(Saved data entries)
^^^^^^^^

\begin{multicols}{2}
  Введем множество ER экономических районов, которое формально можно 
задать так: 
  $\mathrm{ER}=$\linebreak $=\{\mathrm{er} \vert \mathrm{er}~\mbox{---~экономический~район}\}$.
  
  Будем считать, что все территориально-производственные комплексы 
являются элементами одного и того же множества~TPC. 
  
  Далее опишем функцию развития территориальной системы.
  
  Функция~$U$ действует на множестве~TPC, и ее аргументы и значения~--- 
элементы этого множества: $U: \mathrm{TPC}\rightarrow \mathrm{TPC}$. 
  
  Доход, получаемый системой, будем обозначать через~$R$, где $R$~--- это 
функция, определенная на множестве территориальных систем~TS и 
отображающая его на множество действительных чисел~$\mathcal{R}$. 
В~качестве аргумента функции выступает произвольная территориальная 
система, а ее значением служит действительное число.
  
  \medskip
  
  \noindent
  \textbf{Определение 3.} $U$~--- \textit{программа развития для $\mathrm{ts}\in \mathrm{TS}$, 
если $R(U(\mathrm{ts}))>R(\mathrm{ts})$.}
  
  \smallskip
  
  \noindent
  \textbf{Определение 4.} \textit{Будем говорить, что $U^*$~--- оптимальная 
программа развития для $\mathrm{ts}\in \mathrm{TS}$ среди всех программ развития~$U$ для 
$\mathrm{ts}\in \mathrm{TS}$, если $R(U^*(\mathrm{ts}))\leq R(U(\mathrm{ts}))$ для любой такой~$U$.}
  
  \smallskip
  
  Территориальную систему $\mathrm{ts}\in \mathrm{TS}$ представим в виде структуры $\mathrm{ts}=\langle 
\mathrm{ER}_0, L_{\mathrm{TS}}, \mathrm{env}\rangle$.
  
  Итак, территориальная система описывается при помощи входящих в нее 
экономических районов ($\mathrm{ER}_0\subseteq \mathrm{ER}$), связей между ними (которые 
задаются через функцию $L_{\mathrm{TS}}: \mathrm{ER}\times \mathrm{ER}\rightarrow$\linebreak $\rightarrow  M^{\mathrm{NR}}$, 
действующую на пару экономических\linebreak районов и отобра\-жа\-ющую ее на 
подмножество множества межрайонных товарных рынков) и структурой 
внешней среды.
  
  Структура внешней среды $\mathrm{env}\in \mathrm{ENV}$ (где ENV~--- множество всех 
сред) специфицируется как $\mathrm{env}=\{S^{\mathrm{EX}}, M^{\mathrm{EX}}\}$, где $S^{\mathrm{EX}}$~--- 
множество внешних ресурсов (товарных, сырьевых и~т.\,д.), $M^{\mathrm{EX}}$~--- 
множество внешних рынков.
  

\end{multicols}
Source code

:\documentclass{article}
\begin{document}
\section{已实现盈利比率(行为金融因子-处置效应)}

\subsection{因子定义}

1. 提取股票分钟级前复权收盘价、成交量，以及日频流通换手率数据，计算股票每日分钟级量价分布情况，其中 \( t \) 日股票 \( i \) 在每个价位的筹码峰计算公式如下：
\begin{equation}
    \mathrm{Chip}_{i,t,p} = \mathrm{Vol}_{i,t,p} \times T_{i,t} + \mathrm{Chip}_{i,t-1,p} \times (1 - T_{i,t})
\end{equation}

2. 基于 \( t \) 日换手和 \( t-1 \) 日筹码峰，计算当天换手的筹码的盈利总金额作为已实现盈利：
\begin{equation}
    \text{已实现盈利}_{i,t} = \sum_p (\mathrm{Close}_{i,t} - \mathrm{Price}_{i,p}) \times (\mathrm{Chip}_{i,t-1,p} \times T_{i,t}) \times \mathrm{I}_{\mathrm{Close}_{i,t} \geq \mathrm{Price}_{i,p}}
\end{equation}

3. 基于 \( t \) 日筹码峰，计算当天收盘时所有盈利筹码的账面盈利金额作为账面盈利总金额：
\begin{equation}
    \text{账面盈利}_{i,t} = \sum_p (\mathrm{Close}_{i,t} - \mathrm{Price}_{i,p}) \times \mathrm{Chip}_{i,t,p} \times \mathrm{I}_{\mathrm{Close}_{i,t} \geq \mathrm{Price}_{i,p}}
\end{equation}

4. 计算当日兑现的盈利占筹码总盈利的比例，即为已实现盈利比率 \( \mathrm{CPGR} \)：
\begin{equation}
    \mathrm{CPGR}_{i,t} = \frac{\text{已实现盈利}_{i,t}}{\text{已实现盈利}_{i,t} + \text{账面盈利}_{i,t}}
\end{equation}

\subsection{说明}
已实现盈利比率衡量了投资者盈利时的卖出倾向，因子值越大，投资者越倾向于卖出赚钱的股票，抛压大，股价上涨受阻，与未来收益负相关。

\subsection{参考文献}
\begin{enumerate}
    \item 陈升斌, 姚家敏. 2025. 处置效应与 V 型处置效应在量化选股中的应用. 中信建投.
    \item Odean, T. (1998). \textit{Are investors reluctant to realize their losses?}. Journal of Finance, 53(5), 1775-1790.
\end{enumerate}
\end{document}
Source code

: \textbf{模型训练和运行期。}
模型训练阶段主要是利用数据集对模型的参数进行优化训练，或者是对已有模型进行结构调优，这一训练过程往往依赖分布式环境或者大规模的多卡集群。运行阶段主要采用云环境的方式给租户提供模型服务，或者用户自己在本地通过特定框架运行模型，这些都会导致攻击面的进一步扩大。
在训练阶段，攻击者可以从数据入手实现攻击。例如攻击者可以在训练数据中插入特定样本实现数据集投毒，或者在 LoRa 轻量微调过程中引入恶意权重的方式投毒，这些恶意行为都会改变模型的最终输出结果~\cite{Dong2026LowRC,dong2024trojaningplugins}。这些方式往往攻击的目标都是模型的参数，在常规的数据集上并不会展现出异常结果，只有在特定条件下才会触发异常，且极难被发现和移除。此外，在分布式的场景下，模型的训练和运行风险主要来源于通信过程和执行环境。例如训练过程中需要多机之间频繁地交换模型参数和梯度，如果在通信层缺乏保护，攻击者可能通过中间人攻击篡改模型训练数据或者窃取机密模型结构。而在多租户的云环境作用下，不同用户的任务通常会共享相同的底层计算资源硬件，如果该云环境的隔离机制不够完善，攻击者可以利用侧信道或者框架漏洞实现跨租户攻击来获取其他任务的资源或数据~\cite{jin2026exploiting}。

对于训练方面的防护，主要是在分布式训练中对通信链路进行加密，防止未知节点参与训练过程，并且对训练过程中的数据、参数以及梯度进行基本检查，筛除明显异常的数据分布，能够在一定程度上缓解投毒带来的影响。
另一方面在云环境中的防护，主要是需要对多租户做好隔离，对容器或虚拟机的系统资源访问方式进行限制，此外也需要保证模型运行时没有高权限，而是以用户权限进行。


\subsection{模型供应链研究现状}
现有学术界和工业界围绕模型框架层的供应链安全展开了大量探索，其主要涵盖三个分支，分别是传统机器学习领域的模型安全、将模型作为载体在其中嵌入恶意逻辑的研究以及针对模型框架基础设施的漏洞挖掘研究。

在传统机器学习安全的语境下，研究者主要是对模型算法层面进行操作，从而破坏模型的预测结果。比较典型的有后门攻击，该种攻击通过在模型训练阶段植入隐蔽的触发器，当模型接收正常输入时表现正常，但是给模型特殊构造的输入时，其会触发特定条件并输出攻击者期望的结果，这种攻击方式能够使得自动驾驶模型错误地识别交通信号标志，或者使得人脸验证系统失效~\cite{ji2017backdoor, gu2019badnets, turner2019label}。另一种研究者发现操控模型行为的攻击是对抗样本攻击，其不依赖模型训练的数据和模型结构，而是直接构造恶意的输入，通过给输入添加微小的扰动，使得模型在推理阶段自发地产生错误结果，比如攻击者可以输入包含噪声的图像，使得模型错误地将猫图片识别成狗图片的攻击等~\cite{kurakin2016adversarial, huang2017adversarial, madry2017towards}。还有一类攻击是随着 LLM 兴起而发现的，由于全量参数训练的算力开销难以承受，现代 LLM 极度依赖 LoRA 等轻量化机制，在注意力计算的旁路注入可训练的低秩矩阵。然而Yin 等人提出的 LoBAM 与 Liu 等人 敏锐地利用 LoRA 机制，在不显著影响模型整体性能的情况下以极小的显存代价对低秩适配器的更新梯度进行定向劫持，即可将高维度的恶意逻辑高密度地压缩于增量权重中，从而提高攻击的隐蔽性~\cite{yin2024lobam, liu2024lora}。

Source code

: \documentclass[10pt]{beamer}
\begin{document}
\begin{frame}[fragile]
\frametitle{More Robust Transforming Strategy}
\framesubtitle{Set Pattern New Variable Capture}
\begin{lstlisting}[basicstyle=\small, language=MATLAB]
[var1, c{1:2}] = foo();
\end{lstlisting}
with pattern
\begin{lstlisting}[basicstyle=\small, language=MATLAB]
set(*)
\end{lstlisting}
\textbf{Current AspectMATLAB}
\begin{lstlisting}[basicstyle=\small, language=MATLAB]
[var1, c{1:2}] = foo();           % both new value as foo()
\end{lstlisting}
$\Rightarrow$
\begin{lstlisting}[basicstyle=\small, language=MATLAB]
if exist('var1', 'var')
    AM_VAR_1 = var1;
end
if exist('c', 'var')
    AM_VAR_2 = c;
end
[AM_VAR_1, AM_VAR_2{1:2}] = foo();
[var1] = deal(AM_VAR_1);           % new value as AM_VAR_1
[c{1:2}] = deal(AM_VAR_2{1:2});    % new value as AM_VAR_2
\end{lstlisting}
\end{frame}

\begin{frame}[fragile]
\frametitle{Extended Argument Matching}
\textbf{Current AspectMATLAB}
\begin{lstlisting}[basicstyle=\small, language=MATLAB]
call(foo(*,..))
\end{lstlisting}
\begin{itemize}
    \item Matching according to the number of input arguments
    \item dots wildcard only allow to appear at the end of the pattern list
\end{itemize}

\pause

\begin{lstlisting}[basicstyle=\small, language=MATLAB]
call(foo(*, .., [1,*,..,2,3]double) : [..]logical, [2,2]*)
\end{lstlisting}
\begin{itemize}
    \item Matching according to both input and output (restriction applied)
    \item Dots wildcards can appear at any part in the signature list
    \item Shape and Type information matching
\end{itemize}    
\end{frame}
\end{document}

^^^^^^^^

WHAT IS NEEDED: When a line of the records holds the word "среды", copy that line.

YOUR SOLUTION:
внешней среды.
  Структура внешней среды $\mathrm{env}\in \mathrm{ENV}$ (где ENV~--- множество всех 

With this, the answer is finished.